Memory's Exile
Page 37
He stepped through the pools of shadow and deteriorating light, wishing for a guide, an infallible dream-Con to follow. He looked back to the pod—scarcely visible through the growing swathe of branches he’d put between them—but the real Con was nowhere to be seen. Likely he’d climbed back inside the pod.
The trees drifted back and forth. Jake had a surge of terrified déjà vu, and the unpleasant thought that he might have been unwise to disdain Con’s company. No, you’re okay. If the trees turned triffid, Con wouldn’t be able to save you, anyway, not even with ten fryguns or bazookas, right? Ease. Ease. Ease.
He chanted it to himself along with each step forward, an inexorable mantra of feet and mind. It matched the throb of the steadily growing pull in his head.
A patch of vague light glowed in the overhang of green leafiness, revealing an opening through a snarl of spindly black branches. Without hesitation, Jake plunged into the brush. Brambles caught at his sleeves and his hands, scraped his skin with long welts, but a few shoves and he was through and clear, out of the trees and in the open.
As he blinked and tried to make sense of his surroundings, a thrum rushed into his feet, up his legs. What was that? The tablet gave an electronic squawk and burred in his hands. His eyes adjusted, and Jake realized he had arrived.
The foundation stones jutted up from the grass before him like broken teeth, haphazard and rocky throughout the entire clearing. His dream landscape. The source of Santos’ jittery light emanations. Home.
He ignored that creepy thought and played with the scanning interface. It showed an incredible spread of the weird, shivery light: the gleaming spot ranged over the whole area. Jake tilted the tablet down and watched as, on the screen, the glow spread under his feet. Something funny fizzed around the edges of the tablet. He tried holding it a different way, and the effect disappeared. Tilting it back up revealed only faded grass, pebbles, and dark, cold soil to the naked eye.
It was getting difficult to see anything. The light from Eos had faded into a misty greenish twilight. The clouds had gone, and the wide sky above him was already salted with stars, one in particular rather close, streaking leisurely across the upper horizon. The station. Gods, but it was moving fast.
Just for fun, he calculated a collision guess in his head. Two hours at the most, from the time of Santos’ hail, but it’d probably be less. Figuring where it would hit for certain (even with Santos’ relayed estimate) required too many unknown variables. Considering their current flammable chemical and fuel cell payload, it would be a bright blast. An impact event wouldn’t involve the whole of Selas, much less destabilize it. But he’d still want to leave before the hit.
They would, his mind corrected. He ignored the thought.
Rrrrrrrrr.
The tablet was still burring in his hands like a trapped bee. Jake dialed down the readout and tried to parse the noise, his nerves twanging at the breeze that quaked the shadowy grass.

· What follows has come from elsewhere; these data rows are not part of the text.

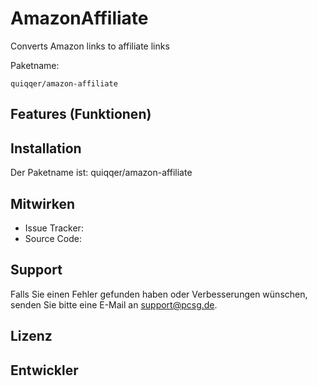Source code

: AmazonAffiliate
========

Converts Amazon links to affiliate links

Paketname:

    quiqqer/amazon-affiliate


Features (Funktionen)
--------


Installation
------------

Der Paketname ist: quiqqer/amazon-affiliate


Mitwirken
----------

- Issue Tracker: 
- Source Code: 


Support
-------

Falls Sie einen Fehler gefunden haben oder Verbesserungen wünschen,
senden Sie bitte eine E-Mail an support@pcsg.de.


Lizenz
-------


Entwickler
--------
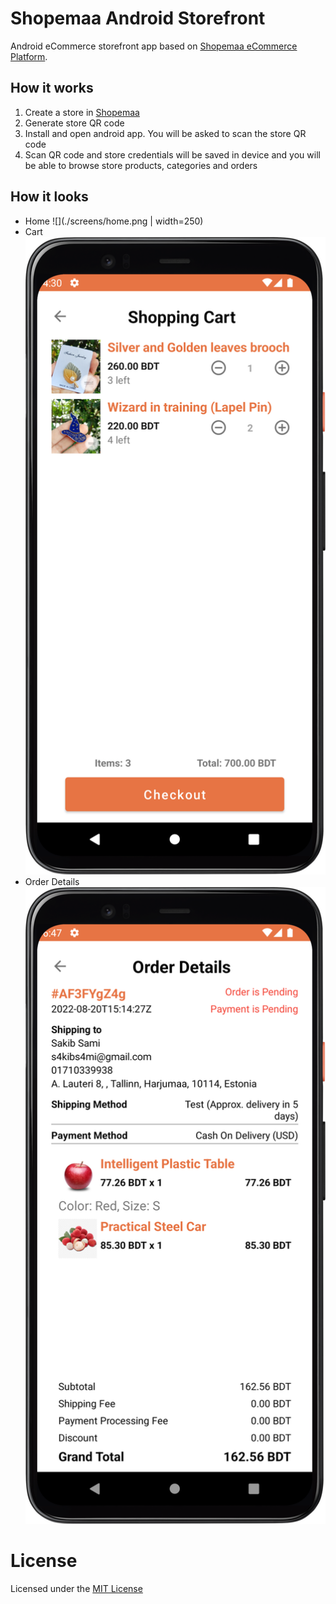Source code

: # Shopemaa Android Storefront

Android eCommerce storefront app based on [Shopemaa eCommerce Platform](https://shopemaa.com).

## How it works

1. Create a store in [Shopemaa](https://shopemaa.com)
2. Generate store QR code
3. Install and open android app. You will be asked to scan the store QR code
4. Scan QR code and store credentials will be saved in device and you will be able to browse store
   products, categories and orders

## How it looks

* Home
  ![](./screens/home.png | width=250)
* Cart
  ![](./screens/cart.png)
* Order Details
  ![](./screens/order_details.png)

# License

Licensed under the [MIT License](./license.tx)
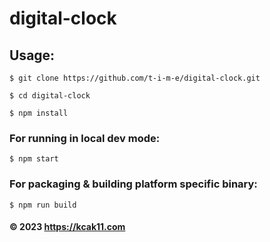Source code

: # digital-clock

## Usage:

`$ git clone https://github.com/t-i-m-e/digital-clock.git`

`$ cd digital-clock`

`$ npm install`

### For running in local dev mode:

`$ npm start`

### For packaging & building platform specific binary:

`$ npm run build`

#### &copy; 2023 https://kcak11.com
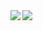 <a href="https://github.com/llabbasmkhll/">
  <img align="left" src="https://github-readme-stats.vercel.app/api?username=llabbasmkhll&show_icons=true&hide=stars&icon_color=0366d6&line_height=30&include_all_commits" />
</a>
<a href="https://github.com/zarei-dev/">
  <img align="left" src="https://github-readme-stats.vercel.app/api/top-langs/?username=llabbasmkhll" />
</a>
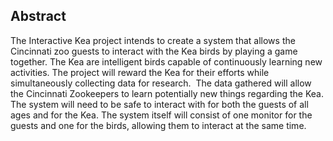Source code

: ## Abstract
The Interactive Kea project intends to create a system that allows the Cincinnati zoo guests to interact with the Kea birds by playing a game together. The Kea are intelligent birds capable of continuously learning new activities. The project will reward the Kea for their efforts while simultaneously collecting data for research.  The data gathered will allow the Cincinnati Zookeepers to learn potentially new things regarding the Kea. The system will need to be safe to interact with for both the guests of all ages and for the Kea. The system itself will consist of one monitor for the guests and one for the birds, allowing them to interact at the same time.
 
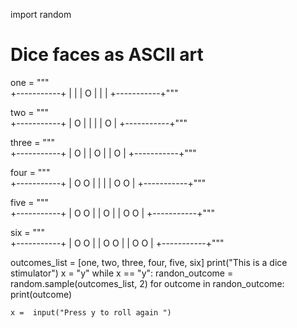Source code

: import random

# Dice faces as ASCII art
one = """\
+-----------+
|           |
|     O     |
|           |
+-----------+"""

two = """\
+-----------+
| O         |
|           |
|         O |
+-----------+"""

three = """\
+-----------+
| O         |
|     O     |
|         O |
+-----------+"""

four = """\
+-----------+
| O       O |
|           |
| O       O |
+-----------+"""

five = """\
+-----------+
| O       O |
|     O     |
| O       O |
+-----------+"""

six = """\
+-----------+
| O       O |
| O       O |
| O       O |
+-----------+"""

outcomes_list = [one, two, three, four, five, six]
print("This is a dice stimulator")
x = "y"
while x == "y":
    randon_outcome = random.sample(outcomes_list, 2)
    for outcome in randon_outcome:
        print(outcome)
    
    x =  input("Press y to roll again ") 
    
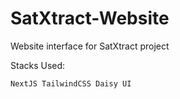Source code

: # SatXtract-Website
Website interface for SatXtract project

Stacks Used:

`
NextJS
TailwindCSS
Daisy UI
`
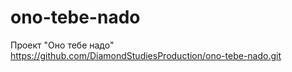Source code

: # ono-tebe-nado
Проект "Оно тебе надо"
https://github.com/DiamondStudiesProduction/ono-tebe-nado.git
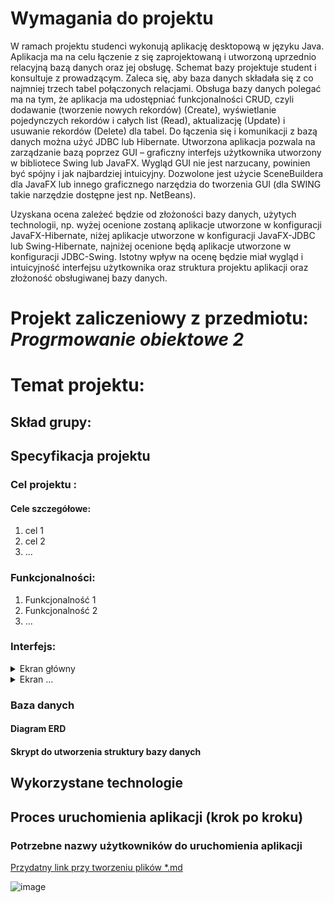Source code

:# Wymagania do projektu
W ramach projektu studenci wykonują aplikację desktopową w języku Java. Aplikacja ma na celu łączenie z się zaprojektowaną i utworzoną uprzednio relacyjną bazą danych oraz jej obsługę. Schemat bazy projektuje student i konsultuje z prowadzącym. Zaleca się, aby baza danych składała się z co najmniej trzech tabel połączonych relacjami.
Obsługa bazy danych polegać ma na tym, że aplikacja ma udostępniać funkcjonalności CRUD, czyli dodawanie (tworzenie nowych rekordów) (Create), wyświetlanie pojedynczych rekordów i całych list (Read), aktualizację (Update) i usuwanie rekordów (Delete) dla tabel. Do łączenia się i komunikacji z bazą danych można użyć JDBC lub Hibernate. Utworzona aplikacja pozwala na zarządzanie bazą poprzez GUI – graficzny interfejs użytkownika utworzony w bibliotece Swing lub JavaFX. Wygląd GUI nie jest narzucany, powinien być spójny i jak najbardziej intuicyjny. Dozwolone jest użycie SceneBuildera dla JavaFX lub innego graficznego narzędzia do tworzenia GUI (dla SWING takie narzędzie dostępne jest np. NetBeans). 

Uzyskana ocena zależeć będzie od złożoności bazy danych, użytych technologii, np. wyżej ocenione zostaną aplikacje utworzone w konfiguracji JavaFX-Hibernate, niżej aplikacje utworzone w konfiguracji JavaFX-JDBC lub Swing-Hibernate, najniżej ocenione będą aplikacje utworzone w konfiguracji JDBC-Swing. Istotny wpływ na ocenę będzie miał wygląd i intuicyjność interfejsu użytkownika oraz struktura projektu aplikacji oraz złożoność obsługiwanej bazy danych.

# Projekt zaliczeniowy z przedmiotu: _**Progrmowanie obiektowe 2**_

# Temat projektu: 
## Skład grupy: 
## Specyfikacja projektu
### Cel projektu :
#### Cele szczegółowe:
   1. cel 1
   2. cel 2
   3. ...
### Funkcjonalności:
   1. Funkcjonalność 1
   2. Funkcjonalność 2
   3. ...
### Interfejs:

   <details>
       <summary>Ekran główny </summary>
	
![alt text][logo]

           <p>Przedstawiono ...</p>
   </details>
	<details>
       <summary>Ekran ...</summary>

![alt text][logo]
           <p>Czego dotyczy?</p>
   </details>
         
### Baza danych
####	Diagram ERD
####	Skrypt do utworzenia struktury bazy danych

## Wykorzystane technologie

## Proces uruchomienia aplikacji (krok po kroku)

### Potrzebne nazwy użytkowników do uruchomienia aplikacji


[Przydatny link przy tworzeniu plików *.md ](https://github.com/adam-p/markdown-here/wiki/Markdown-Cheatsheet)

![image](https://user-images.githubusercontent.com/12736759/138092321-a8991f22-387f-4888-9ba2-9c448b35e2d5.png)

Carmichael and Nat and Boxhill were absent. Of course they are, he told himself. There’s no one here but you. Keep it together. This wasn’t his dream. And the terrain was mercifully clear of bodies, but Jake could identify this patch of Selas as if he’d stepped into his own footprints. It was as if it had been waiting for him.
He wasn’t sure how to proceed. He fingered the knife on his belt and pulled it out of the sheath. The blade glimmered weakly.
Whatever that stuff is contributing to this craziness, we won’t know any more until you get the hell down there and find out.
Well, he was the hell down here, Santos. Jake examined the tablet readouts, the steadily glowing pulse, but it revealed nothing. He scoured the tree line, the stones, the grass. Nothing there, either. And what was he expecting to find? The alien equivalent of a door, complete with alien welcome mat and all species-accessible doorbell? This had been a gold-stellar plan all the way. Jake picked his way through the outcroppings and slippery tangles of grass to the center of where the spot gleamed on his tablet, sank down on a crag of foundation rock, and waited.
Nothing happened.
Eos disappeared completely below the tree line, and his only light came reflected in sickly yellow from Helias, hanging like a jaundiced eye in the far east. The tablet blinked and burred in his hands, but the readings did not waver.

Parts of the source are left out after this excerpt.